Sunday, November 11, 2012

No Answers Yet on Furniture Fiasco Investigation


The Standard Times ran a piece titled "City Council Sitting on Furniture Details."  However, story content pointed more toward paid city leaders not sharing the results of any investigation. 

Despite getting hundreds of pages of documentation on the unapproved purchase, the paper was not able to identify who signed the purchase order or put together a timeline showing:

1.  The beginning of communications with West
2.  When the purchase order was executed and who approved it
3.  When the furniture was delivered and installed
4.  When West first requested payment
5.  When the item was placed on City Council agenda for approval and by whom
This information may come, however there's another odd thing about the piece.  The Standard Times produced a story on the furniture fiasco without the name Wilde in it.  Water Chief Will Wilde stated in the October Council meeting, "We were given the furniture."  Any investigation needs to ask Will, by whom?  

The two names mentioned in the piece are  Assistant Water Director Tom Kerr and Assistant City Manager Elizabeth Grindstaff.  At the October Council meeting Grindstaff clearly stated the purchase occurred outside her bailiwick.

I wonder how many violations of city policy occurred in this one purchase? New City Manager Daniel Valenzuela deserves some latitude in this matter, as everything but the final approval occurred before his shift.  That said, enough time has run (nearly a month) for an investigation to be finished.  Time is not any investigator's friend.

The story stated:

City Manager Daniel Valenzuela said he might talk with Human Resources about what to do regarding the furniture purchase.

"I have a request I've submitted to HR," Valenzuela told me. "It's still an internal matter.
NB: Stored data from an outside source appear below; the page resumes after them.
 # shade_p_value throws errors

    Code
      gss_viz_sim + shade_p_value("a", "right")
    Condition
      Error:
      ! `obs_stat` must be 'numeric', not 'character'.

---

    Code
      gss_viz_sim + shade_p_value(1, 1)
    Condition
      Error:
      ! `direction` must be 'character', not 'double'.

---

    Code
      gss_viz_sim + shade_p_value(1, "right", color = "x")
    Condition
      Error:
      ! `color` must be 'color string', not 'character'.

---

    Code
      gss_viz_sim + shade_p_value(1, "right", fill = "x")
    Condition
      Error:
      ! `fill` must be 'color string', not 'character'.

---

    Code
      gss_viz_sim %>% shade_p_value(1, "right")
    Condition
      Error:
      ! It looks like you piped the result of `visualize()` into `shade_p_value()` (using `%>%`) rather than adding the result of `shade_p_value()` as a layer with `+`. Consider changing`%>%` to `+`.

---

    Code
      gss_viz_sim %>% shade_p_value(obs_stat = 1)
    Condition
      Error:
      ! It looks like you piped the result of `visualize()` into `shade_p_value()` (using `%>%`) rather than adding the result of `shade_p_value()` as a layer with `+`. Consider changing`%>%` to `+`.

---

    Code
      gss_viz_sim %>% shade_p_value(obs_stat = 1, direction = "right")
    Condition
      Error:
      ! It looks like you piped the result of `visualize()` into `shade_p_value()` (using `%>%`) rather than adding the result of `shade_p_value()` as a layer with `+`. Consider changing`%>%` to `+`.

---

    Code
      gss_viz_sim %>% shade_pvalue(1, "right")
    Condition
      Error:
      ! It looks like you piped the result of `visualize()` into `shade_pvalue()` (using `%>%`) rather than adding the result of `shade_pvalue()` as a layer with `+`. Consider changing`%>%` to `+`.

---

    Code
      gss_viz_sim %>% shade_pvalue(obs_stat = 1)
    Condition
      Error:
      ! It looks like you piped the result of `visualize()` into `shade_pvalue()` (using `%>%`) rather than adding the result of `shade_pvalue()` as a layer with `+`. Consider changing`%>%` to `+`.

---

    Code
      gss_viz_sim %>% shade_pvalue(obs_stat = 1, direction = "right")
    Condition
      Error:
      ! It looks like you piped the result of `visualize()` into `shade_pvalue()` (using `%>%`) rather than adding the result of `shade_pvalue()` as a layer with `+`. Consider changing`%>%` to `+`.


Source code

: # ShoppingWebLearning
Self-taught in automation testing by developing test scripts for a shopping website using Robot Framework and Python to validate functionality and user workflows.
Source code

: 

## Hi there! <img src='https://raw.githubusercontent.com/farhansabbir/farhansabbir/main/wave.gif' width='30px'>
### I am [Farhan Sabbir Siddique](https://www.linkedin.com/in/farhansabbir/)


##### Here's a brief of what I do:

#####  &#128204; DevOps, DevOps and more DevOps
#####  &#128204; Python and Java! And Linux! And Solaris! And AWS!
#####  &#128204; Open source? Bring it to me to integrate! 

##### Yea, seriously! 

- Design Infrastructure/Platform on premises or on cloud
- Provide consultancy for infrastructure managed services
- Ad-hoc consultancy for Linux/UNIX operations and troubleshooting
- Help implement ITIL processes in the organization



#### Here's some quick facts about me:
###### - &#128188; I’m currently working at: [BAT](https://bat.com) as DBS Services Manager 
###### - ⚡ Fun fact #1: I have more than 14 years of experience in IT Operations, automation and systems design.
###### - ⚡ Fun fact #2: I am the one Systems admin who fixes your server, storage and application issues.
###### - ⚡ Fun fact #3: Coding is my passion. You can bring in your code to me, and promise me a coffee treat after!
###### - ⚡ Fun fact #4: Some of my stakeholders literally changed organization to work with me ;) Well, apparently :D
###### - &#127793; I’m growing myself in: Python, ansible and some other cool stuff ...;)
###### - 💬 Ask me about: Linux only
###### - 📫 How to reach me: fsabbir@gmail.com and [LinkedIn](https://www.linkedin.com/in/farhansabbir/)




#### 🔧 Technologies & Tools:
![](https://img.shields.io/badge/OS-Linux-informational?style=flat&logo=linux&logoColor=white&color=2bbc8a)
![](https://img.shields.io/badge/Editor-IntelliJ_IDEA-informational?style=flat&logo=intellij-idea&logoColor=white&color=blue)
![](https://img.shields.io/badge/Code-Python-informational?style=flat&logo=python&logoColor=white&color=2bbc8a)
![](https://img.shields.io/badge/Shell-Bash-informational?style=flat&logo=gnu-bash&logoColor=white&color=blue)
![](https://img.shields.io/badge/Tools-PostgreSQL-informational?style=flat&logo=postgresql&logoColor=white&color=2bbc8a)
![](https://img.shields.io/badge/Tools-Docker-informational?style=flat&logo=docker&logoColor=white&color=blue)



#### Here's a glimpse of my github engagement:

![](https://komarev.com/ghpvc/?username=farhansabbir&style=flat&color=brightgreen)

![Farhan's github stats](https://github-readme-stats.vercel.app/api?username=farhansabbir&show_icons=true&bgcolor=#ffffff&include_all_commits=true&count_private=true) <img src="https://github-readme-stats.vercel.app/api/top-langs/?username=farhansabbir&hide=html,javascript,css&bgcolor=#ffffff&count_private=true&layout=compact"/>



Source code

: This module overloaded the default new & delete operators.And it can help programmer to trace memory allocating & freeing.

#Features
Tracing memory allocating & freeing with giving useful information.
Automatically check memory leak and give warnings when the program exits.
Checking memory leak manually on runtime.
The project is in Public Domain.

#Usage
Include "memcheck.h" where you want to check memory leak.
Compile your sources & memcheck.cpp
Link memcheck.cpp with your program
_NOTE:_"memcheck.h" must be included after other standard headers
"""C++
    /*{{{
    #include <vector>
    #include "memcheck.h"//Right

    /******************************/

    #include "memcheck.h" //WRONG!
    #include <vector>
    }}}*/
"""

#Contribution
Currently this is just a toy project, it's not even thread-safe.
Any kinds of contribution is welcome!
It's something that is being addressed."
Public trust eroded with the unauthorized purchase.  Sharing the results and any corrective action will help regain that trust.  The only problem is another investigation calls regarding Will Wilde.  It involves Wilde's son Blake, fired as an engineer for the City, yet hired as a subcontractor on the Hickory Water project.

Might there be a drought of ethics in the City Water Department?  Rapid, thorough and transparent investigations are badly needed.  That's Valenzuela's responsibility.  It's a bad hand, but it's his to play.